Le maître des aveux, c'est Kaing Guek Eav plus connu sous son pseudonyme de révolutionnaire Douch qui fut à la tête du sinistre camp S21 où plus de douze mille personnes périrent durant les quatre années où les Khmers rouges dirigaient le Cambodge. Sinistre prison où des aveux sans fondement étaient arrachés aux prisonniers sous la torture avant de se voir systématiquement appliquer la peine capitale Reconnu en 1999 par le photographe Irlandais Nic Dunlop plus de vingt ans après la chute du régime de Pol Pot, vivant paisiblement dans un village, Douch est le premier responsable Khmer Rouge a être jugé. Fait rare pour un bourreau, il reconnait sa responsabilité et participe au débat. Thierry Cruvelier assiste à son procès.
Mais le" Maitre des aveux" va bien au dela du simple compte rendu des débats étalés sur de longs mois, c'est un portrait du Cambodge plongé dans la tourmente. Douch personnage complexe converti au christianisme reconnait son crime, l'auteur cherche à le cerner pour cela il reprend le portrait des psychologues et le travail de l'historien américain David Chandler. C'est un travail remarquable.
La situation est complexe, Douch alors jeune professeur de mathématiques s'est embarqué librement dans le parti communiste, on peut d'ailleurs comprendre aisément cet engagement au vu de la situation de son pays, dirigé au début des années 70 par la junte militaire du général Lol Non avec le soutien des américains. Mais une fois le régime des Khmers Rouges au pouvoir en 1975, la paranoïa devient le moteur du nouveau gouvernement, le pays bascule dans la folie irrationnelle, nous sommes bien loin de l'idéal communiste. Phnom Penh est vidé de ses habitants, les camps de travail se multiplient, les assassinats sont quotidiens, le régime va éliminer un quart de la population. Pour Douch pas d'alternative soit il se comporte comme un bon Khmer rouge, soit c'est la mort, il choisit d'être très obéissant...Dans ce camp qu'il dirige, Douch voit ses anciens professeurs, ses anciens collègues défiler. Pas d'émotion, pas de protection, il savait que la moindre faiblesse aurait signé son arrêt de mort. Il n'est d'ailleurs pas impossible de penser que sans la chute du régime Douch aurait fini par être à son tour victime d 'une purge. Les trois quarts des victimes du camp étaient des serviteurs du régime...

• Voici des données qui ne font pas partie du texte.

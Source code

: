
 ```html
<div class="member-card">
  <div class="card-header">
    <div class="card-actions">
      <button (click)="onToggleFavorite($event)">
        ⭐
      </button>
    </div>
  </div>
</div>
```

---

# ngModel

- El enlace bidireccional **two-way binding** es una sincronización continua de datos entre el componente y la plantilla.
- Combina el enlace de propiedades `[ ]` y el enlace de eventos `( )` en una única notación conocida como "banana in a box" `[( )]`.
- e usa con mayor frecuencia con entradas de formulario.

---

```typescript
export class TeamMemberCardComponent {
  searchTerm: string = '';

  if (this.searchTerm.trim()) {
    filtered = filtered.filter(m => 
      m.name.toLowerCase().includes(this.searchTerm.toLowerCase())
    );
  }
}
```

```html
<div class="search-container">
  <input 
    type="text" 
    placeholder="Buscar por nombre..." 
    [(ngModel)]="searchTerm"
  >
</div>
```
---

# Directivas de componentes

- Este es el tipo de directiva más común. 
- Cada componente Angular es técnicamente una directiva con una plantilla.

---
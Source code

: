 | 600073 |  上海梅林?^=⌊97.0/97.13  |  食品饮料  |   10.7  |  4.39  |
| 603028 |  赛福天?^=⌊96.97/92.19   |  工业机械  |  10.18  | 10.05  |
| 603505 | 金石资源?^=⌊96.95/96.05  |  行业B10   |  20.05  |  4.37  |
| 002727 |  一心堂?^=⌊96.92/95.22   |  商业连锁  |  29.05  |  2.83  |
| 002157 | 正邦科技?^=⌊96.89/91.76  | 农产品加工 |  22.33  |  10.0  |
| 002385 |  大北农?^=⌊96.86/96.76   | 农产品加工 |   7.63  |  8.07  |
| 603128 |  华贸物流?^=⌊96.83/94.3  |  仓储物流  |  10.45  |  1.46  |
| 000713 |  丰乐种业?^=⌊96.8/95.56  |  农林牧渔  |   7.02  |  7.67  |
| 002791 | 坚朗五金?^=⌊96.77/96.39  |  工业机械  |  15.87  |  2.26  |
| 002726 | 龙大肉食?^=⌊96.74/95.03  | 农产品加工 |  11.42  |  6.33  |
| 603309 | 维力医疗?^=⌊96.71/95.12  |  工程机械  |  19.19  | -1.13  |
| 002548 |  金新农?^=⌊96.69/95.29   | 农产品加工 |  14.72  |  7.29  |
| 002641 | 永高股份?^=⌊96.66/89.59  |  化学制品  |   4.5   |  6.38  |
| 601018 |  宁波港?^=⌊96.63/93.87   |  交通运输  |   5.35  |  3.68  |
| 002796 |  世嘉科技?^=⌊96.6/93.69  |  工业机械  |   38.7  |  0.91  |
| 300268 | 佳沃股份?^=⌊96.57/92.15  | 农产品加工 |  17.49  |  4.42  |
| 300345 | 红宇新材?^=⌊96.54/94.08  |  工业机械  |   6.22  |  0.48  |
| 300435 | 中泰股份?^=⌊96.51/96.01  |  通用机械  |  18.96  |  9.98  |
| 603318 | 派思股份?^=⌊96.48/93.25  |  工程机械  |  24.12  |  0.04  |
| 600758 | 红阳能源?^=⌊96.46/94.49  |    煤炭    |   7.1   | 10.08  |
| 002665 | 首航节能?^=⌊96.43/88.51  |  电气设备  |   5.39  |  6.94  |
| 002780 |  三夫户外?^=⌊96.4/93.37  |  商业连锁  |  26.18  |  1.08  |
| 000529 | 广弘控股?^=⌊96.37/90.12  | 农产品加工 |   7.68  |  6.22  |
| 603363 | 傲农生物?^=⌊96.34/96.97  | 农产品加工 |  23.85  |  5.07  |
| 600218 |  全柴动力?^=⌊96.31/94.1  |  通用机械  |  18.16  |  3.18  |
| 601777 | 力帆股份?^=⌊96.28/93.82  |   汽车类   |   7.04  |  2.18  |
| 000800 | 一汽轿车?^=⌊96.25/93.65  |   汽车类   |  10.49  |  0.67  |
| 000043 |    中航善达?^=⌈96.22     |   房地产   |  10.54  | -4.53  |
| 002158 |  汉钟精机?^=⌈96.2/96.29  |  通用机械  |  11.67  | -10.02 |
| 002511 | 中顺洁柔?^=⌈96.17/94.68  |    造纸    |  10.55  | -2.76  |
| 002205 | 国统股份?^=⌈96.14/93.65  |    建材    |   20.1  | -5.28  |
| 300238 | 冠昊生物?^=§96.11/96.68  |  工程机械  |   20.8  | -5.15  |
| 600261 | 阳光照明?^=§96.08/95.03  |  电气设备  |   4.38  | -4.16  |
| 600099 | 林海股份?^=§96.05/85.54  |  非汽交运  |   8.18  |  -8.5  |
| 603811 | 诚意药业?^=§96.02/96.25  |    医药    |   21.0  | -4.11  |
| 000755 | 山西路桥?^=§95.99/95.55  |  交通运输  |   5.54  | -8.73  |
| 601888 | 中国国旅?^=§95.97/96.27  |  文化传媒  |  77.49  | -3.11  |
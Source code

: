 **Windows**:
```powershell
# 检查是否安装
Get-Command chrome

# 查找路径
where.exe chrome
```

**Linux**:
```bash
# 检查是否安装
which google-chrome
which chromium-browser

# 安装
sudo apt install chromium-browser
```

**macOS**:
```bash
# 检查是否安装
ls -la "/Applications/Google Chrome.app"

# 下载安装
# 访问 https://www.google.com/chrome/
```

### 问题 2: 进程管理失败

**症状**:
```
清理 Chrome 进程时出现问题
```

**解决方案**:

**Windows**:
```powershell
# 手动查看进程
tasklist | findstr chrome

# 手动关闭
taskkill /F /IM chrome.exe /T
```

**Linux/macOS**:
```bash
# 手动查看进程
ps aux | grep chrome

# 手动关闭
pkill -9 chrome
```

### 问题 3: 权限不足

Mais Douch a beau reconnaître ses crimes, la réconciliation avec les victimes est impossible, les zones d'ombres demeurent. Thierry Cruvelier cite si justement un extrait "d'incendies" de Wajdi Mouawad: "Pourquoi ne pas vous avoir parlé? Il y a des vérités qui ne peuvent être révélées qu'à la condition d'être découvertes."
L'accusé accepte même de répondre sur des périodes qui vont au-delà de son accusation, notamment sur sa participation au camp de rééducation M13 où François Bizot l'ethnologue français fut prisonnier. il fut un des rares à pouvoir échapper à la terreur, il en fait le récit dans son livre "le portail" où il retrace les longs dialogues qu'il a pu avoir avec Douch. Il témoigne au procès et tente d'expliquer la complexité du personnage.
Thierry Cruvellier est un journaliste, il est resté quatre ans à Phnom Penh, pour couvrir le procès des Khmers rouges. Auparavant, il a couvert des procès contre l'humanité à La Haye et Sarajevo pour l'ex Yougoslavie, à Freetown pour le Sierra Leone, à Arusha pour le Rwanda. Ce livre est exceptionnel par la qualité du travail, il se lit comme un thriller et ne simplifie en rien la problématique du personnage. Il pose de vraies questions, la culpabilité de Douch ne fait aucun doute, mais il ne faisait pas partie des plus hauts dignitaires du régime communiste, certains de ceux-là ont pu rejoindre les arcanes du pouvoir sans être inquiétés. Khieu Samphan, ancien président du Kampuchéa démocratique, et Nuon Chéa "ancien frère n°2" des khmers rouges se sont ralliés au gouvernement de Hun Sen au nom de la réconciliation nationale, ils ne seront pas jugés.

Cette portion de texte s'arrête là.